Bu da bizi “ötekiler”e, yani vaktiyle “ehl-i dünya” diyerek eleştirdiklerimize benzetiyor...

İşte buna “moda” diyorlar.

Modaya uymaya başladığınız anda, sath-ı maile (eğimli yüzey) de giriyorsunuz ve durdurulamaz bir şekilde kaymaya başlıyorsunuz.

Giyim tarzınız, yeriniz, yöreniz, eviniz, tavrınız, duruşunuz, bakışınız hızla değişiyor...

Derken yavaş yavaş sakalınız (kirli sakala dönüşüyor), bıyığınız (şimdi dindar Müslümanlarda da bıyıksızlık modası var), saçınız (çoktan beridir sünnete göre değil, modaya göre kestirilip taranıyor, boyanıyor), kokunuz (alkolsüz kokuların yerini çoktandır parfüm almış bulunuyor) değişiyor...
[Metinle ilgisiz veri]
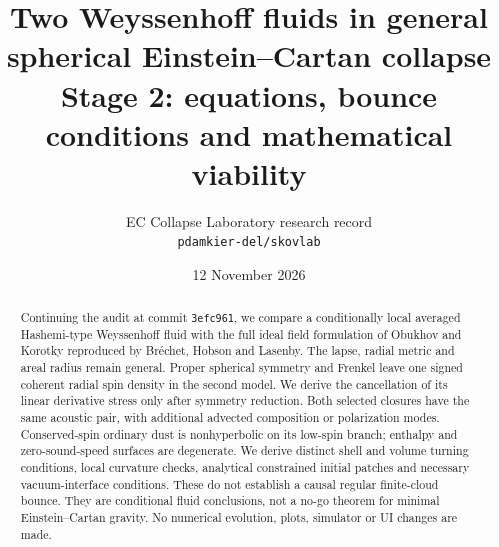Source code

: \documentclass[11pt,a4paper]{article}
\title{Two Weyssenhoff fluids in general spherical Einstein--Cartan collapse\\\large Stage 2: equations, bounce conditions and mathematical viability}
\author{EC Collapse Laboratory research record\\\small\texttt{pdamkier-del/skovlab}}
\date{12 November 2026}
\begin{document}
\maketitle
\begin{abstract}
Continuing the audit at commit \texttt{3efc961}, we compare a conditionally local averaged Hashemi-type Weyssenhoff fluid with the full ideal field formulation of Obukhov and Korotky reproduced by Br\'echet, Hobson and Lasenby. The lapse, radial metric and areal radius remain general. Proper spherical symmetry and Frenkel leave one signed coherent radial spin density in the second model. We derive the cancellation of its linear derivative stress only after symmetry reduction. Both selected closures have the same acoustic pair, with additional advected composition or polarization modes. Conserved-spin ordinary dust is nonhyperbolic on its low-spin branch; enthalpy and zero-sound-speed surfaces are degenerate. We derive distinct shell and volume turning conditions, local curvature checks, analytical constrained initial patches and necessary vacuum-interface conditions. These do not establish a causal regular finite-cloud bounce. They are conditional fluid conclusions, not a no-go theorem for minimal Einstein--Cartan gravity. No numerical evolution, plots, simulator or UI changes are made.
\end{abstract}
\tableofcontents








\end{document}
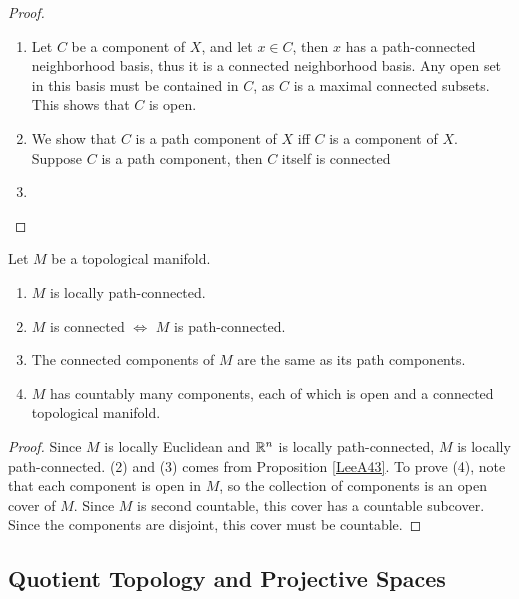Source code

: \begin{proof}
    \begin{enumerate}
    \item Let $C$ be a component of $X$, and let $x \in C$, then $x$ has a path-connected neighborhood basis, thus it is a connected neighborhood basis. Any open set in this basis must be contained in $C$, as $C$ is a maximal connected subsets. This shows that $C$ is open. 
    \item We show that $C$ is a path component of $X$ iff $C$ is a component of $X$. Suppose $C$ is a path component, then $C$ itself is connected

    \item 
    \end{enumerate}
\end{proof}
\begin{proposition}
    Let $M$ be a topological manifold.
    \begin{enumerate}
        \item $M$ is locally path-connected.
        \item $M$ is connected $\iff$ $M$ is path-connected. 
        \item The connected components of $M$ are the same as its path components. 
        \item $M$ has countably many components, each of which is open and a connected topological manifold. 
    \end{enumerate}
\end{proposition}
\begin{proof}
    Since $M$ is locally Euclidean and $\mathbb{R}^n$ is locally path-connected, $M$ is locally path-connected. (2) and (3) comes from Proposition \ref{LeeA43}. 
    To prove (4), note that each component is open in $M$, so the collection of components is an open cover of $M$. Since $M$ is second countable, this cover has a countable subcover. Since the components are disjoint, this cover must be countable. 

\end{proof}


\subsection{Quotient Topology and Projective Spaces}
“Müslümanlık” kokarken, dünya kokmaya başlıyorsunuz.

Eskiden “fani” lezzetlere pek dönüp bakmaz, “ebediyet”e dönük yaşardık...

“Dünya standartları” hayatımızı kontrol etmez, en azından belirleyici olmazdı.
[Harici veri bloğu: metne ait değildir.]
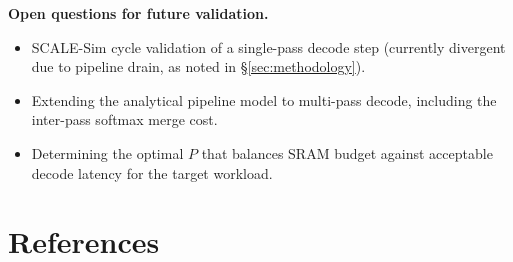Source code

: \documentclass[11pt]{article}
\begin{document}
\textbf{Open questions for future validation.}
\begin{itemize}[noitemsep]
    \item SCALE-Sim cycle validation of a single-pass decode step
          (currently divergent due to pipeline drain, as noted in \S\ref{sec:methodology}).
    \item Extending the analytical pipeline model to multi-pass decode,
          including the inter-pass softmax merge cost.
    \item Determining the optimal \(P\) that balances SRAM budget
          against acceptable decode latency for the target workload.
\end{itemize}

\section{References}

\printbibliography[heading=none]
\end{document}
“Moda”ya göre yaşamaya başladığımızdan beri, hızlı değişimler geçiriyoruz. Çünkü “moda”, hızla eskiten ve hızlı eskiyen bir hayat tarzıdır...
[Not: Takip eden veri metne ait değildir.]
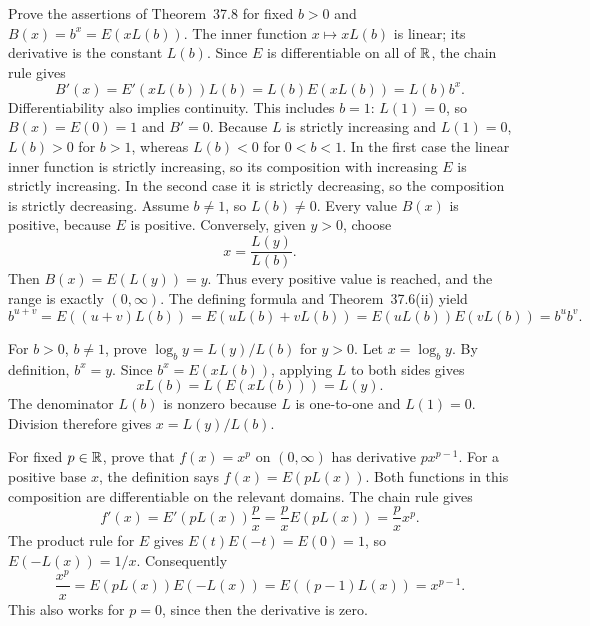 \goal Prove the assertions of Theorem~37.8 for fixed $b>0$ and
$B(x)=b^x=E(xL(b))$.
The inner function $x\mapsto xL(b)$ is linear; its derivative is
the constant $L(b)$. Since $E$ is differentiable on all of $\R$,
the chain rule gives
\[
 B'(x)=E'(xL(b))L(b)=L(b)E(xL(b))=L(b)b^x.
\]
Differentiability also implies continuity. This includes $b=1$:
$L(1)=0$, so $B(x)=E(0)=1$ and $B'=0$.
Because $L$ is strictly increasing and $L(1)=0$, $L(b)>0$ for
$b>1$, whereas $L(b)<0$ for $0<b<1$. In the first case the
linear inner function is strictly increasing, so its composition
with increasing $E$ is strictly increasing. In the second case it
is strictly decreasing, so the composition is strictly decreasing.
Assume $b\ne1$, so $L(b)\ne0$. Every value $B(x)$ is positive,
because $E$ is positive. Conversely, given $y>0$, choose
\[
 x=\frac{L(y)}{L(b)}.
\]
Then $B(x)=E(L(y))=y$. Thus every positive value is reached, and
the range is exactly $(0,\infty)$.
The defining formula and Theorem~37.6(ii) yield
\[
 b^{u+v}=E((u+v)L(b))
 =E(uL(b)+vL(b))=E(uL(b))E(vL(b))=b^u b^v.
\]

\goal For $b>0$, $b\ne1$, prove $\log_b y=L(y)/L(b)$ for $y>0$.
Let $x=\log_b y$. By definition, $b^x=y$. Since
$b^x=E(xL(b))$, applying $L$ to both sides gives
\[
 xL(b)=L(E(xL(b)))=L(y).
\]
The denominator $L(b)$ is nonzero because $L$ is one-to-one
and $L(1)=0$. Division therefore gives $x=L(y)/L(b)$.

\goal For fixed $p\in\R$, prove that $f(x)=x^p$ on $(0,\infty)$
has derivative $px^{p-1}$.
For a positive base $x$, the definition says
$f(x)=E(pL(x))$. Both functions in this composition are
differentiable on the relevant domains. The chain rule gives
\[
 f'(x)=E'(pL(x))\frac{p}{x}
 =\frac{p}{x}E(pL(x))=\frac{p}{x}x^p.
\]
The product rule for $E$ gives $E(t)E(-t)=E(0)=1$, so
$E(-L(x))=1/x$. Consequently
\[
 \frac{x^p}{x}=E(pL(x))E(-L(x))
 =E((p-1)L(x))=x^{p-1}.
\]
This also works for $p=0$, since then the derivative is zero.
Sonsuzluğu talep eden insanın (yani dindar Müslümanın) hızla eskiyen ve değişen kavramlara kendini kaptırması “ebedi yeni”den uzaklaşması anlamına gelir.

“Dindar Müslüman” gösterişli yaşamıyla, marka tutkusuyla (700 bin liralık saat gibi), “öteki” lere benzeme çabasıyla, israf ve gururuyla değil, sade yaşantısı, hayır-hasenat tutkusu, tüm hayatı kuşatan sevgisi, tüm hayatı kucaklayan şefkati, aynı ölçüde hamiyeti, hoşgörüsü, gösteri ve gösterişe kaçmayan yaşam tarzı ile diğerlerinden ayırt edilmelidir.

Ölçümüz “Asr-ı Saâdet”tir...

Link to comment
Share on other sites

Join the conversation

You can post now and register later. If you have an account, sign in now to post with your account.

Guest
Reply to this topic...

×   Pasted as rich text.   Paste as plain text instead

  Only 75 emoji are allowed.

×   Your link has been automatically embedded.   Display as a link instead

×   Your previous content has been restored.   Clear editor

×   You cannot paste images directly. Upload or insert images from URL.

×
×
  • Create New...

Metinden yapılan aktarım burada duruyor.